In front of a packed crowd this weekend in Vail, Colorado Shauna Coxsey of Great Britain and Jongwon Chon of
South Korea topped the podium at the one-and-only IFSC Bouldering World Cup held on U.S. soil. For Coxsey, it was her third gold medal out of the five
competitions so far this season, and 10th of her career.
The world cup kicked off Friday during the GoPro Mountain Games with 59 men and 55 women in the qualifying round. The top 20 men and top 20 women moved on to semifinals held Saturday morning, and then the top six
from each moved on to finals later that afternoon.
In finals, Coxsey secured first place with three tops in only four attempts, ahead of Akiyo Noguchi and Miho Nonaka, both of Japan, who topped three problems
in six attempts and seven attempts, respectively. Coxsey also won the bouldering world cups in Nanjing, China and Meiringen, Switzerland earlier this season.
The U.S.’s own Alex Puccio took fourth place with three tops in 10 attempts. Katja Kadic of Slovenia came in fifth with one top in three attempts and Petra
Klingler of Switzerland rounded out finals in sixth with zero tops and one bonus hold in two attempts.
On the men’s side, Chon dominated the field by topping all four finals problems—the only competitor to do so—in nine attempts. Meichi Narasaki
of Japan took second with three tops in six attempts and Yoshiyuki Ogata of Japan rounded out the podium in third with three tops in 11 attempts. Russia’s
Alexey Rubtsov took fourth with two tops in five attempts, and the Japanses climbers Kokoro Fujii and Keita Watabe completed finals with two tops in
six attempts and one top in three attempts, respectively.
Team U.S.A. had a strong showing at the competition, and along with Puccio, Brooke Raboutou—for her first adult bouldering world cup—Megan
Mascarenas, Meagan Martin and Lily Canavan all made it into the final round.

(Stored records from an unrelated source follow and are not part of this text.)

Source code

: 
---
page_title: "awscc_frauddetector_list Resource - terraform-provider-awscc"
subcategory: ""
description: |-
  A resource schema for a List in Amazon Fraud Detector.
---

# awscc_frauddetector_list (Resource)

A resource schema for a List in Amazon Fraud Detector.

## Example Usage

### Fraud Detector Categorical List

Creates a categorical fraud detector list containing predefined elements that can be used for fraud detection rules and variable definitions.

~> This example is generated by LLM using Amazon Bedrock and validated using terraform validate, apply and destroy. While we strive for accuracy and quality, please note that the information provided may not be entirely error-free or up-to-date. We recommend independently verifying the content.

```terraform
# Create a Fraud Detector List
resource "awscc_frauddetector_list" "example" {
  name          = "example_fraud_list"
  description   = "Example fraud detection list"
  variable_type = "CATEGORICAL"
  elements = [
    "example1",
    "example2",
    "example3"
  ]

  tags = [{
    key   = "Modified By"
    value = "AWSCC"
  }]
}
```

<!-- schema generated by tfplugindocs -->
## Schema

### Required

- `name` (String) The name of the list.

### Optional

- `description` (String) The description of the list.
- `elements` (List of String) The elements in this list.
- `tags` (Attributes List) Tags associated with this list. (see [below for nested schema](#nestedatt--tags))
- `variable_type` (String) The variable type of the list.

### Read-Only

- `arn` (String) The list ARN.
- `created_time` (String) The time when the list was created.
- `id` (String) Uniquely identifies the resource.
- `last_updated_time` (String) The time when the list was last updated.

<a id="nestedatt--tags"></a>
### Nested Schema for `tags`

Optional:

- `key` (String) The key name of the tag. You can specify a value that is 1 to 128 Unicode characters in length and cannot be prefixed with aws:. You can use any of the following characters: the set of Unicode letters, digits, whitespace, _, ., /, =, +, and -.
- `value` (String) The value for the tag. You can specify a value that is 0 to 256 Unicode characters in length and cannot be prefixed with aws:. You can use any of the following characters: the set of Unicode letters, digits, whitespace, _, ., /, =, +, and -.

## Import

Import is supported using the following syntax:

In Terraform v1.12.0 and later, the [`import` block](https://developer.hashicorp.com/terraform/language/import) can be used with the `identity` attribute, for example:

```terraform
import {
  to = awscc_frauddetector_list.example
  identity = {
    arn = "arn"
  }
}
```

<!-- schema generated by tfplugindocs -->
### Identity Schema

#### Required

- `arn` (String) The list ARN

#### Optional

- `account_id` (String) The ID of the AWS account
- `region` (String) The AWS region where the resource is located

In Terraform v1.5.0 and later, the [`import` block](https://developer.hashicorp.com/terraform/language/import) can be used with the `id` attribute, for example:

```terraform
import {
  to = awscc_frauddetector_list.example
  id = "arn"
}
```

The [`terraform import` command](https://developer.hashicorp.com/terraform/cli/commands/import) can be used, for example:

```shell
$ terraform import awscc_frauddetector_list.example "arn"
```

Raboutou placed ninth overall, Mascarenas placed 15th, and Martin and
Canavan came in a three-way tie with Leah Crane of Great Britian for 18th.
Also from the U.S., Carroll Chauncey and Kyra Condie placed 23rd, Grace McKeehan 25th, Maya Madere 27th, Victoria Perkins 35th, Sierra Blair-Coyle 37th,
Lisa Chulich and Alexis Mascarenas in three-way tie with Allison Vest of Canada for 39th, Molly Rennie 42nd, Lila Neahring 43rd, Julianna Jimreivat
47th, Natalia Grossman and Audrey Miller 49th, and Isabel Gifford and Zoe Steinberg 51st.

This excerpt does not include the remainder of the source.